▶ **Instructions to follow**
Write out, please, the lines from the beginning of the material to the line with "http://c2.manasat.com:1935/kkids/kkids2/chunklist.m3u8", including both ends and nothing else.

▶ **Recorded data**
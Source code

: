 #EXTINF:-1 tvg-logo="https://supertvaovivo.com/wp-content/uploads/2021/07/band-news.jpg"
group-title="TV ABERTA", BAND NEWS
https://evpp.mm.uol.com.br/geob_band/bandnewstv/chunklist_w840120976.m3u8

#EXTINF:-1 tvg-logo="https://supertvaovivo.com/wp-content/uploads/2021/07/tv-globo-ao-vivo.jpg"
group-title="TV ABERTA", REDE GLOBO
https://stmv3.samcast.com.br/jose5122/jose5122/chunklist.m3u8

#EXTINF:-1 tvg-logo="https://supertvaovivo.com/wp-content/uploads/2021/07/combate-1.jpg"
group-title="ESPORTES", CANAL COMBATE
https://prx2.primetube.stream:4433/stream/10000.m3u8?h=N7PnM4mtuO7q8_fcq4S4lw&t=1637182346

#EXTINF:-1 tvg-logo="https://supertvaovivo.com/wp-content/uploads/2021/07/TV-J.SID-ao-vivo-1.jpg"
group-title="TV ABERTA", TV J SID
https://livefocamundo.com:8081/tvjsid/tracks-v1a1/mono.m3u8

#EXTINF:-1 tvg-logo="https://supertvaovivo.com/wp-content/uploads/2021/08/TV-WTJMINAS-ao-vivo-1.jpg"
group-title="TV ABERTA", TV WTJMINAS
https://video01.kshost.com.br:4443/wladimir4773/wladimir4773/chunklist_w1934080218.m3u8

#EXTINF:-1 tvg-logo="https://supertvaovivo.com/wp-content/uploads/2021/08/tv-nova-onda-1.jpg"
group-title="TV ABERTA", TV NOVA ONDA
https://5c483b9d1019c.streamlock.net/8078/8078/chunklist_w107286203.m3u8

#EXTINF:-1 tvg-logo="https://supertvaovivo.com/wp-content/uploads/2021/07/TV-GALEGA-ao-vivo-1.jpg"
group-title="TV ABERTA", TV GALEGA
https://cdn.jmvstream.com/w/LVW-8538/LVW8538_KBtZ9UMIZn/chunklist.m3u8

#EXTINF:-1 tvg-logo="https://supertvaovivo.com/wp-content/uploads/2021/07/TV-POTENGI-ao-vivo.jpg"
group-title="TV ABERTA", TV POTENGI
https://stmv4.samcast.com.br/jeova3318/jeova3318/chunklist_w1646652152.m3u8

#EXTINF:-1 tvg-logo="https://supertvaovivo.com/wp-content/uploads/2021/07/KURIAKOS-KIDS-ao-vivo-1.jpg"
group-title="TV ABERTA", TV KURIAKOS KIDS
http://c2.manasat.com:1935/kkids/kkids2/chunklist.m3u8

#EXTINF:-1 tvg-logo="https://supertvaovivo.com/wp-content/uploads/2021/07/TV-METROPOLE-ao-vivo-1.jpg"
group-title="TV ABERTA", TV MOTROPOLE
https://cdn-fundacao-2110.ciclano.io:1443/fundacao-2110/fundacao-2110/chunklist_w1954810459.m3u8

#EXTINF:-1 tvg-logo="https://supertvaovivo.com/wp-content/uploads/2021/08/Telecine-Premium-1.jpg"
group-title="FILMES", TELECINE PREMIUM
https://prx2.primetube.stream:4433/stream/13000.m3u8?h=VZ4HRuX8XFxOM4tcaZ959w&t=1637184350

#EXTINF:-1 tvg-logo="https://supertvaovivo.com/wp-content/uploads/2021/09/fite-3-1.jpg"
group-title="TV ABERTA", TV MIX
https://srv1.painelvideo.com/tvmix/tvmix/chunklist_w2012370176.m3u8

▶ **Reply to the exercise**
Source code

: #EXTINF:-1 tvg-logo="https://supertvaovivo.com/wp-content/uploads/2021/07/band-news.jpg"
group-title="TV ABERTA", BAND NEWS
https://evpp.mm.uol.com.br/geob_band/bandnewstv/chunklist_w840120976.m3u8

#EXTINF:-1 tvg-logo="https://supertvaovivo.com/wp-content/uploads/2021/07/tv-globo-ao-vivo.jpg"
group-title="TV ABERTA", REDE GLOBO
https://stmv3.samcast.com.br/jose5122/jose5122/chunklist.m3u8

#EXTINF:-1 tvg-logo="https://supertvaovivo.com/wp-content/uploads/2021/07/combate-1.jpg"
group-title="ESPORTES", CANAL COMBATE
https://prx2.primetube.stream:4433/stream/10000.m3u8?h=N7PnM4mtuO7q8_fcq4S4lw&t=1637182346

#EXTINF:-1 tvg-logo="https://supertvaovivo.com/wp-content/uploads/2021/07/TV-J.SID-ao-vivo-1.jpg"
group-title="TV ABERTA", TV J SID
https://livefocamundo.com:8081/tvjsid/tracks-v1a1/mono.m3u8

#EXTINF:-1 tvg-logo="https://supertvaovivo.com/wp-content/uploads/2021/08/TV-WTJMINAS-ao-vivo-1.jpg"
group-title="TV ABERTA", TV WTJMINAS
https://video01.kshost.com.br:4443/wladimir4773/wladimir4773/chunklist_w1934080218.m3u8

#EXTINF:-1 tvg-logo="https://supertvaovivo.com/wp-content/uploads/2021/08/tv-nova-onda-1.jpg"
group-title="TV ABERTA", TV NOVA ONDA
https://5c483b9d1019c.streamlock.net/8078/8078/chunklist_w107286203.m3u8

#EXTINF:-1 tvg-logo="https://supertvaovivo.com/wp-content/uploads/2021/07/TV-GALEGA-ao-vivo-1.jpg"
group-title="TV ABERTA", TV GALEGA
https://cdn.jmvstream.com/w/LVW-8538/LVW8538_KBtZ9UMIZn/chunklist.m3u8

#EXTINF:-1 tvg-logo="https://supertvaovivo.com/wp-content/uploads/2021/07/TV-POTENGI-ao-vivo.jpg"
group-title="TV ABERTA", TV POTENGI
https://stmv4.samcast.com.br/jeova3318/jeova3318/chunklist_w1646652152.m3u8

#EXTINF:-1 tvg-logo="https://supertvaovivo.com/wp-content/uploads/2021/07/KURIAKOS-KIDS-ao-vivo-1.jpg"
group-title="TV ABERTA", TV KURIAKOS KIDS
http://c2.manasat.com:1935/kkids/kkids2/chunklist.m3u8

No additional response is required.